■ Description of the task ■
Go over the listing below line by line, and return each one holding the string "platform".

■ The input ■
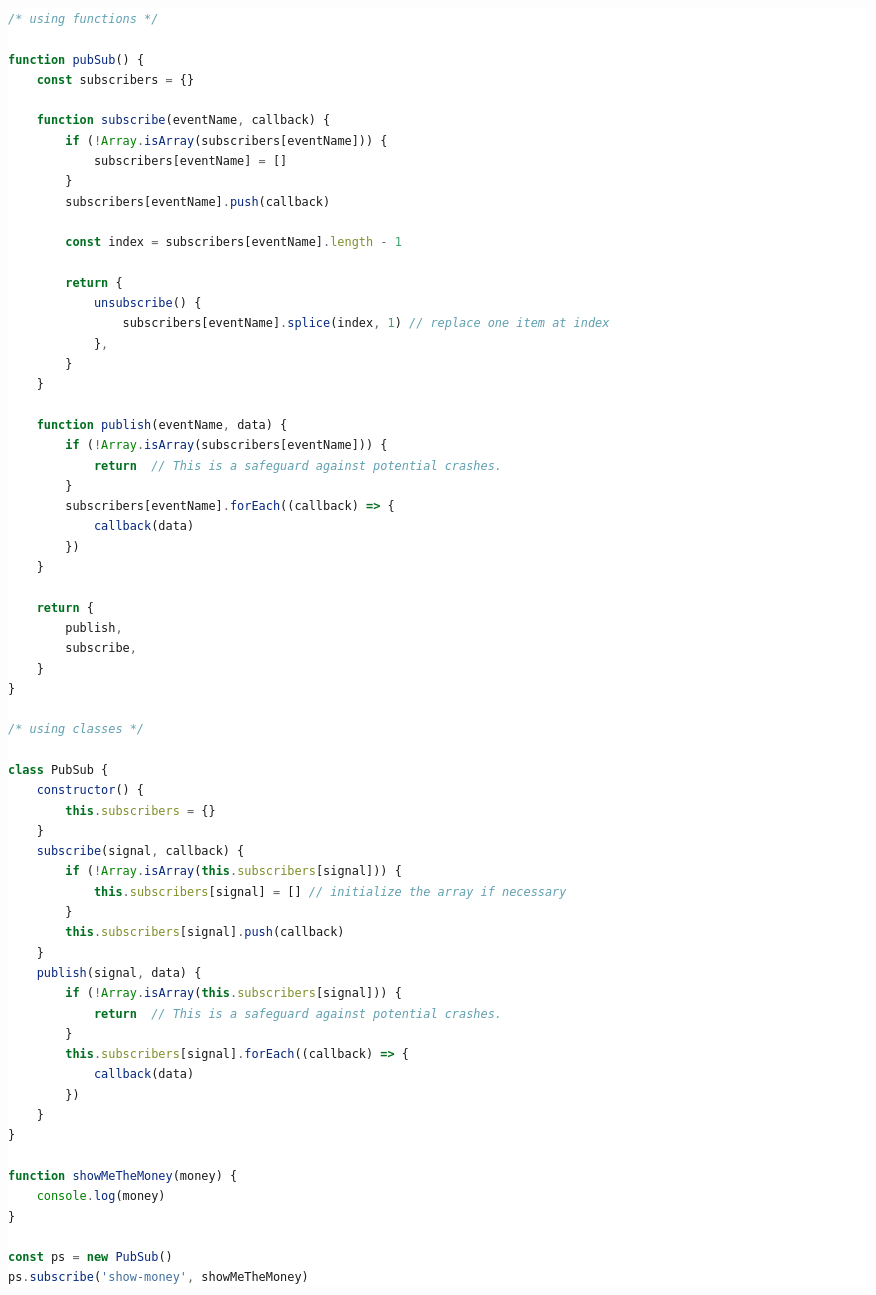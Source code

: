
 ```js
/* using functions */

function pubSub() {
	const subscribers = {}

	function subscribe(eventName, callback) {
		if (!Array.isArray(subscribers[eventName])) {
			subscribers[eventName] = []
		}
		subscribers[eventName].push(callback)

		const index = subscribers[eventName].length - 1

		return {
			unsubscribe() {
				subscribers[eventName].splice(index, 1) // replace one item at index
			},
  		}
	}
	
	function publish(eventName, data) {
		if (!Array.isArray(subscribers[eventName])) {
			return 	// This is a safeguard against potential crashes.
		}
		subscribers[eventName].forEach((callback) => {
			callback(data)
		})
	}

	return {
		publish,
		subscribe,
	}
}

/* using classes */

class PubSub {
	constructor() {
		this.subscribers = {}
	}
	subscribe(signal, callback) {
		if (!Array.isArray(this.subscribers[signal])) {
			this.subscribers[signal] = [] // initialize the array if necessary
		}
		this.subscribers[signal].push(callback)
	}
	publish(signal, data) {
		if (!Array.isArray(this.subscribers[signal])) {
			return 	// This is a safeguard against potential crashes.
		}
		this.subscribers[signal].forEach((callback) => {
			callback(data)
		})
	}
}

function showMeTheMoney(money) {
  	console.log(money)
}

const ps = new PubSub()
ps.subscribe('show-money', showMeTheMoney)
```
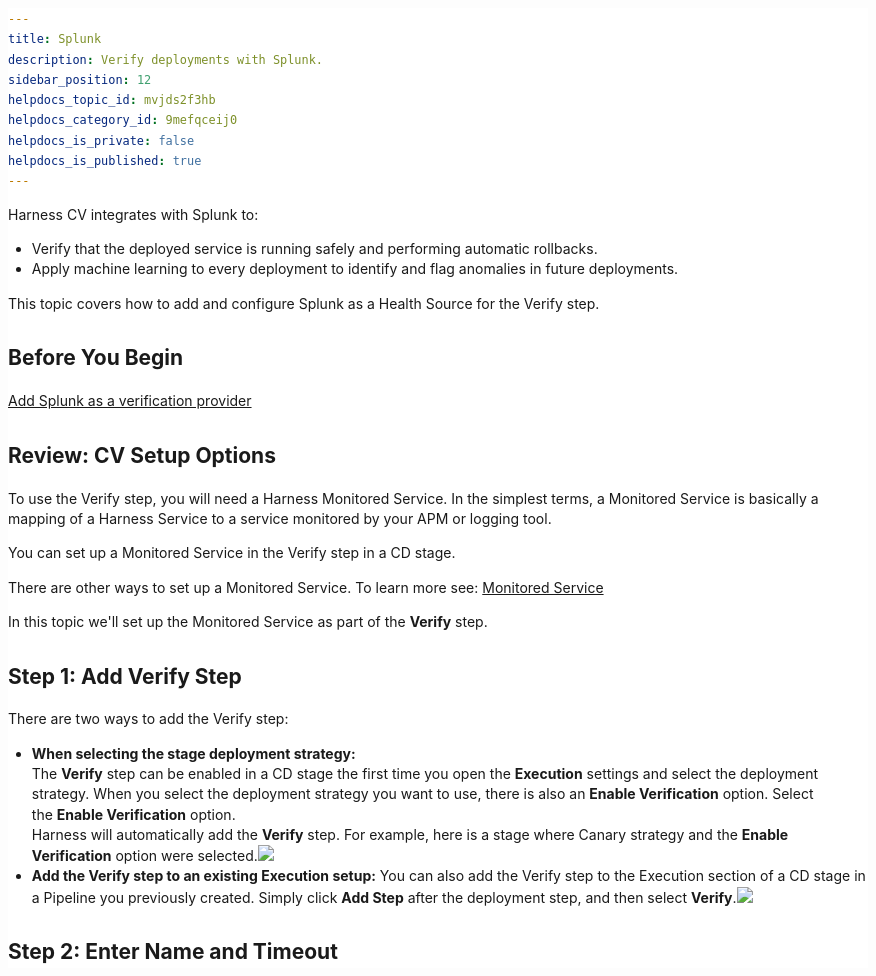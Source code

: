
 ```yaml
---
title: Splunk
description: Verify deployments with Splunk.
sidebar_position: 12
helpdocs_topic_id: mvjds2f3hb
helpdocs_category_id: 9mefqceij0
helpdocs_is_private: false
helpdocs_is_published: true
---
```


Harness CV integrates with Splunk to:

* Verify that the deployed service is running safely and performing automatic rollbacks.
* Apply machine learning to every deployment to identify and flag anomalies in future deployments.

This topic covers how to add and configure Splunk as a Health Source for the Verify step.


## Before You Begin

[Add Splunk as a verification provider](/docs/platform/connectors/monitoring-and-logging-systems/connect-to-monitoring-and-logging-systems)

## Review: CV Setup Options

To use the Verify step, you will need a Harness Monitored Service. In the simplest terms, a Monitored Service is basically a mapping of a Harness Service to a service monitored by your APM or logging tool.

You can set up a Monitored Service in the Verify step in a CD stage.

There are other ways to set up a Monitored Service. To learn more see: [Monitored Service](docs/platform/monitored-service.md)

In this topic we'll set up the Monitored Service as part of the **Verify** step.

## Step 1: Add Verify Step

There are two ways to add the Verify step:

* **When selecting the stage deployment strategy:**  
The **Verify** step can be enabled in a CD stage the first time you open the **Execution** settings and select the deployment strategy. When you select the deployment strategy you want to use, there is also an **Enable Verification** option. Select the **Enable Verification** option.  
Harness will automatically add the **Verify** step. For example, here is a stage where Canary strategy and the **Enable Verification** option were selected.![](./static/verify-deployments-with-splunk-33.png)
* **Add the Verify step to an existing Execution setup:** You can also add the Verify step to the Execution section of a CD stage in a Pipeline you previously created. Simply click **Add Step** after the deployment step, and then select **Verify**.![](./static/verify-deployments-with-splunk-35.png)

## Step 2: Enter Name and Timeout
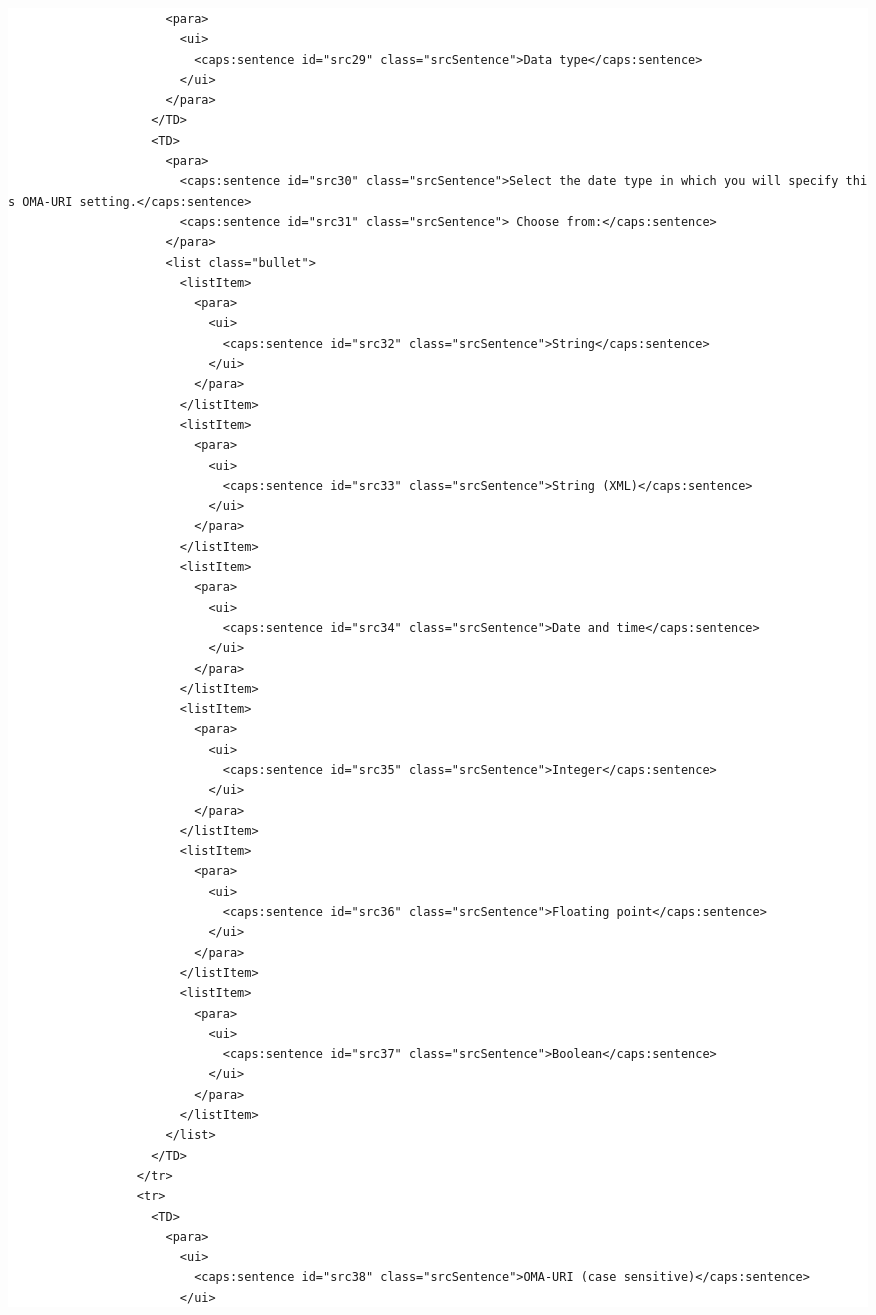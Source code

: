                           <para>
                            <ui>
                              <caps:sentence id="src29" class="srcSentence">Data type</caps:sentence>
                            </ui>
                          </para>
                        </TD>
                        <TD>
                          <para>
                            <caps:sentence id="src30" class="srcSentence">Select the date type in which you will specify this OMA-URI setting.</caps:sentence>
                            <caps:sentence id="src31" class="srcSentence"> Choose from:</caps:sentence>
                          </para>
                          <list class="bullet">
                            <listItem>
                              <para>
                                <ui>
                                  <caps:sentence id="src32" class="srcSentence">String</caps:sentence>
                                </ui>
                              </para>
                            </listItem>
                            <listItem>
                              <para>
                                <ui>
                                  <caps:sentence id="src33" class="srcSentence">String (XML)</caps:sentence>
                                </ui>
                              </para>
                            </listItem>
                            <listItem>
                              <para>
                                <ui>
                                  <caps:sentence id="src34" class="srcSentence">Date and time</caps:sentence>
                                </ui>
                              </para>
                            </listItem>
                            <listItem>
                              <para>
                                <ui>
                                  <caps:sentence id="src35" class="srcSentence">Integer</caps:sentence>
                                </ui>
                              </para>
                            </listItem>
                            <listItem>
                              <para>
                                <ui>
                                  <caps:sentence id="src36" class="srcSentence">Floating point</caps:sentence>
                                </ui>
                              </para>
                            </listItem>
                            <listItem>
                              <para>
                                <ui>
                                  <caps:sentence id="src37" class="srcSentence">Boolean</caps:sentence>
                                </ui>
                              </para>
                            </listItem>
                          </list>
                        </TD>
                      </tr>
                      <tr>
                        <TD>
                          <para>
                            <ui>
                              <caps:sentence id="src38" class="srcSentence">OMA-URI (case sensitive)</caps:sentence>
                            </ui>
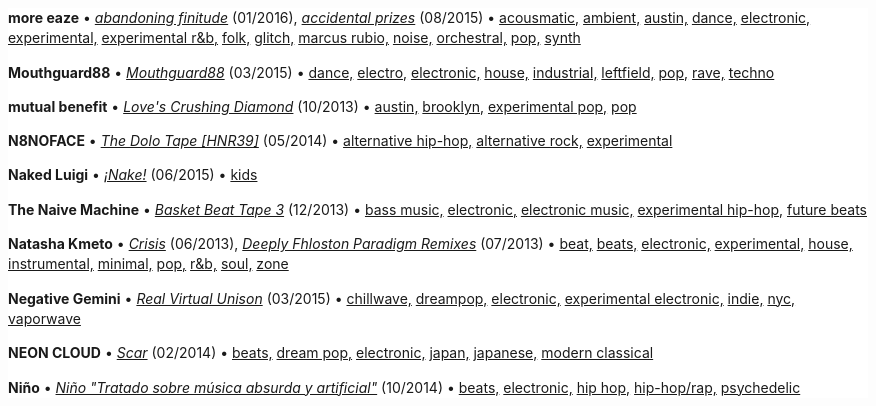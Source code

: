 **more eaze** &bull; [*abandoning finitude*](moreeaze.bandcamp.com/album/abandoning-finitude) (01/2016), [*accidental prizes*](moreeaze.bandcamp.com/album/accidental-prizes) (08/2015) &bull; [acousmatic,](https://bandcamp.com/tag/acousmatic) [ambient,](https://bandcamp.com/tag/ambient) [austin,](https://bandcamp.com/tag/austin) [dance,](https://bandcamp.com/tag/dance) [electronic,](https://bandcamp.com/tag/electronic) [experimental,](https://bandcamp.com/tag/experimental) [experimental r&b,](https://bandcamp.com/tag/experimental-r&b) [folk,](https://bandcamp.com/tag/folk) [glitch,](https://bandcamp.com/tag/glitch) [marcus rubio,](https://bandcamp.com/tag/marcus-rubio) [noise,](https://bandcamp.com/tag/noise) [orchestral,](https://bandcamp.com/tag/orchestral) [pop,](https://bandcamp.com/tag/pop) [synth](https://bandcamp.com/tag/synth)

**Mouthguard88** &bull; [*Mouthguard88*](slimetrax.bandcamp.com/album/mouthguard88) (03/2015) &bull; [dance,](https://bandcamp.com/tag/dance) [electro,](https://bandcamp.com/tag/electro) [electronic,](https://bandcamp.com/tag/electronic) [house,](https://bandcamp.com/tag/house) [industrial,](https://bandcamp.com/tag/industrial) [leftfield,](https://bandcamp.com/tag/leftfield) [pop,](https://bandcamp.com/tag/pop) [rave,](https://bandcamp.com/tag/rave) [techno](https://bandcamp.com/tag/techno)

**mutual benefit** &bull; [*Love's Crushing Diamond*](mutualbenefit.bandcamp.com/album/loves-crushing-diamond) (10/2013) &bull; [austin,](https://bandcamp.com/tag/austin) [brooklyn,](https://bandcamp.com/tag/brooklyn) [experimental pop,](https://bandcamp.com/tag/experimental-pop) [pop](https://bandcamp.com/tag/pop)

**N8NOFACE** &bull; [*The Dolo Tape [HNR39]*](thehitandrun.bandcamp.com/album/the-dolo-tape-hnr39) (05/2014) &bull; [alternative hip-hop,](https://bandcamp.com/tag/alternative-hip-hop) [alternative rock,](https://bandcamp.com/tag/alternative-rock) [experimental](https://bandcamp.com/tag/experimental)

**Naked Luigi** &bull; [*¡Nake!*](nakedluigi.bandcamp.com/album/nake) (06/2015) &bull;  [kids](https://bandcamp.com/tag/kids)

**The Naive Machine** &bull; [*Basket Beat Tape 3*](thenaivemachine.bandcamp.com/album/basket-beat-tape-3) (12/2013) &bull; [bass music,](https://bandcamp.com/tag/bass-music) [electronic,](https://bandcamp.com/tag/electronic) [electronic music,](https://bandcamp.com/tag/electronic-music) [experimental hip-hop,](https://bandcamp.com/tag/experimental-hip-hop) [future beats](https://bandcamp.com/tag/future-beats)

**Natasha Kmeto** &bull; [*Crisis*](droppinggems.bandcamp.com/album/crisis) (06/2013), [*Deeply Fhloston Paradigm Remixes*](droppinggems.bandcamp.com/album/deeply-fhloston-paradigm-remixes) (07/2013) &bull; [beat,](https://bandcamp.com/tag/beat) [beats,](https://bandcamp.com/tag/beats) [electronic,](https://bandcamp.com/tag/electronic) [experimental,](https://bandcamp.com/tag/experimental) [house,](https://bandcamp.com/tag/house) [instrumental,](https://bandcamp.com/tag/instrumental) [minimal,](https://bandcamp.com/tag/minimal) [pop,](https://bandcamp.com/tag/pop) [r&b,](https://bandcamp.com/tag/r&b) [soul,](https://bandcamp.com/tag/soul) [zone](https://bandcamp.com/tag/zone)

**Negative Gemini** &bull; [*Real Virtual Unison*](negativegemini.bandcamp.com/album/real-virtual-unison) (03/2015) &bull; [chillwave,](https://bandcamp.com/tag/chillwave) [dreampop,](https://bandcamp.com/tag/dreampop) [electronic,](https://bandcamp.com/tag/electronic) [experimental electronic,](https://bandcamp.com/tag/experimental-electronic) [indie,](https://bandcamp.com/tag/indie) [nyc,](https://bandcamp.com/tag/nyc) [vaporwave](https://bandcamp.com/tag/vaporwave)

**NEON CLOUD** &bull; [*Scar*](flau.bandcamp.com/album/scar) (02/2014) &bull; [beats,](https://bandcamp.com/tag/beats) [dream pop,](https://bandcamp.com/tag/dream-pop) [electronic,](https://bandcamp.com/tag/electronic) [japan,](https://bandcamp.com/tag/japan) [japanese,](https://bandcamp.com/tag/japanese) [modern classical](https://bandcamp.com/tag/modern-classical)

**Niño** &bull; [*Niño "Tratado sobre música absurda y artificial"*](galletarecords.bandcamp.com/album/ni-o-tratado-sobre-m-sica-absurda-y-artificial) (10/2014) &bull; [beats,](https://bandcamp.com/tag/beats) [electronic,](https://bandcamp.com/tag/electronic) [hip hop,](https://bandcamp.com/tag/hip-hop) [hip-hop/rap,](https://bandcamp.com/tag/hip-hop-rap) [psychedelic](https://bandcamp.com/tag/psychedelic)
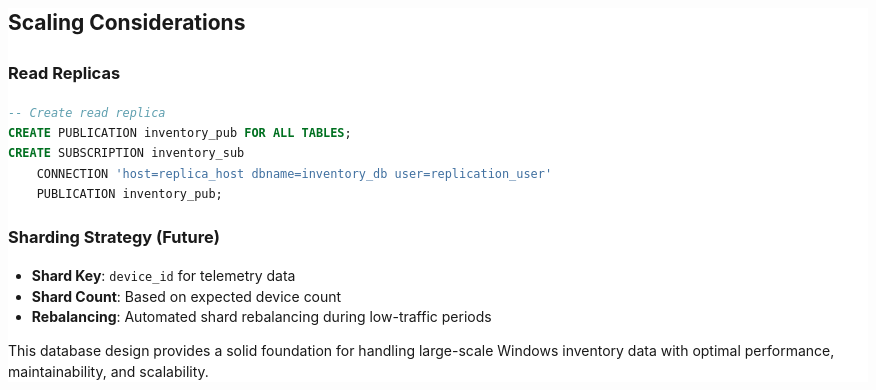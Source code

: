 ## Scaling Considerations

### Read Replicas
```sql
-- Create read replica
CREATE PUBLICATION inventory_pub FOR ALL TABLES;
CREATE SUBSCRIPTION inventory_sub
    CONNECTION 'host=replica_host dbname=inventory_db user=replication_user'
    PUBLICATION inventory_pub;
```

### Sharding Strategy (Future)
- **Shard Key**: `device_id` for telemetry data
- **Shard Count**: Based on expected device count
- **Rebalancing**: Automated shard rebalancing during low-traffic periods

This database design provides a solid foundation for handling large-scale Windows inventory data with optimal performance, maintainability, and scalability.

■ Result of this task ■
[Add Splunk as a verification provider](/docs/platform/connectors/monitoring-and-logging-systems/connect-to-monitoring-and-logging-systems)
There are other ways to set up a Monitored Service. To learn more see: [Monitored Service](docs/platform/monitored-service.md)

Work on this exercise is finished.